INPUT FOR THIS TASK:
[Start of section]

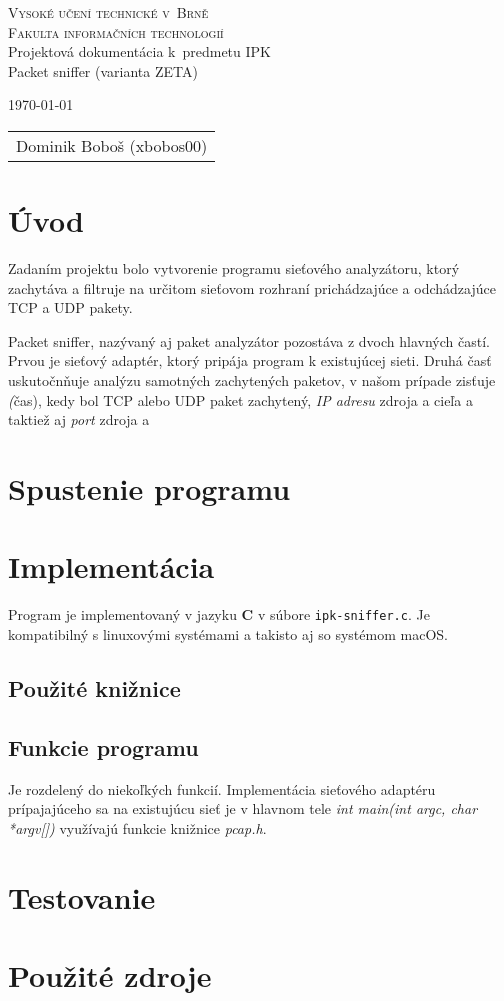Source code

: \documentclass[11pt, a4paper]{article}
\begin{document}
	\begin{titlepage}
		\begin{center}
			\Huge
			\textsc{Vysoké učení technické v~Brně} \\
			\huge
			\textsc{Fakulta informačních technologií} \\
			\LARGE
			Projektová dokumentácia k~predmetu IPK \\
			\Huge
			Packet sniffer (varianta ZETA)
		\end{center}

		{\Large
			\today
			\hfill
			\begin{tabular}{r}
			Dominik Boboš (xbobos00)
			\end{tabular}
		}
	\end{titlepage}
	
	\tableofcontents
	\newpage
	
	\section{Úvod}
	Zadaním projektu bolo vytvorenie programu sieťového analyzátoru, ktorý zachytáva a filtruje na určitom sieťovom rozhraní prichádzajúce a odchádzajúce TCP a UDP pakety.
	
	Packet sniffer, nazývaný aj paket analyzátor pozostáva z dvoch hlavných častí. Prvou je sieťový adaptér, ktorý pripája program k existujúcej sieti. Druhá časť uskutočnňuje analýzu samotných zachytených paketov, v našom prípade zisťuje \emph(čas), kedy bol TCP alebo UDP paket zachytený, \emph{IP adresu} zdroja a cieľa a taktiež aj \emph{port} zdroja a 
	\section{Spustenie programu}
	\section{Implementácia}
	Program je implementovaný v jazyku \textbf{C} v súbore \texttt{ipk-sniffer.c}.  Je kompatibilný s linuxovými systémami a takisto aj so systémom macOS.
	\subsection{Použité knižnice}
	\subsection{Funkcie programu}
	Je rozdelený do niekoľkých funkcií. Implementácia sieťového adaptéru prípajajúceho sa na existujúcu sieť je v hlavnom tele \emph{int main(int argc, char *argv[])} využívajú funkcie knižnice \emph{pcap.h}.
	\section{Testovanie}
	\section{Použité zdroje}
	
	
\end{document}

[End of section]

Copy the listing above word for word. Do not include the pictures.

Source code

: \documentclass[11pt, a4paper]{article}
\begin{document}
	\begin{titlepage}
		\begin{center}
			\Huge
			\textsc{Vysoké učení technické v~Brně} \\
			\huge
			\textsc{Fakulta informačních technologií} \\
			\LARGE
			Projektová dokumentácia k~predmetu IPK \\
			\Huge
			Packet sniffer (varianta ZETA)
		\end{center}

		{\Large
			\today
			\hfill
			\begin{tabular}{r}
			Dominik Boboš (xbobos00)
			\end{tabular}
		}
	\end{titlepage}
	
	\tableofcontents
	\newpage
	
	\section{Úvod}
	Zadaním projektu bolo vytvorenie programu sieťového analyzátoru, ktorý zachytáva a filtruje na určitom sieťovom rozhraní prichádzajúce a odchádzajúce TCP a UDP pakety.
	
	Packet sniffer, nazývaný aj paket analyzátor pozostáva z dvoch hlavných častí. Prvou je sieťový adaptér, ktorý pripája program k existujúcej sieti. Druhá časť uskutočnňuje analýzu samotných zachytených paketov, v našom prípade zisťuje \emph(čas), kedy bol TCP alebo UDP paket zachytený, \emph{IP adresu} zdroja a cieľa a taktiež aj \emph{port} zdroja a 
	\section{Spustenie programu}
	\section{Implementácia}
	Program je implementovaný v jazyku \textbf{C} v súbore \texttt{ipk-sniffer.c}.  Je kompatibilný s linuxovými systémami a takisto aj so systémom macOS.
	\subsection{Použité knižnice}
	\subsection{Funkcie programu}
	Je rozdelený do niekoľkých funkcií. Implementácia sieťového adaptéru prípajajúceho sa na existujúcu sieť je v hlavnom tele \emph{int main(int argc, char *argv[])} využívajú funkcie knižnice \emph{pcap.h}.
	\section{Testovanie}
	\section{Použité zdroje}
	
	
\end{document}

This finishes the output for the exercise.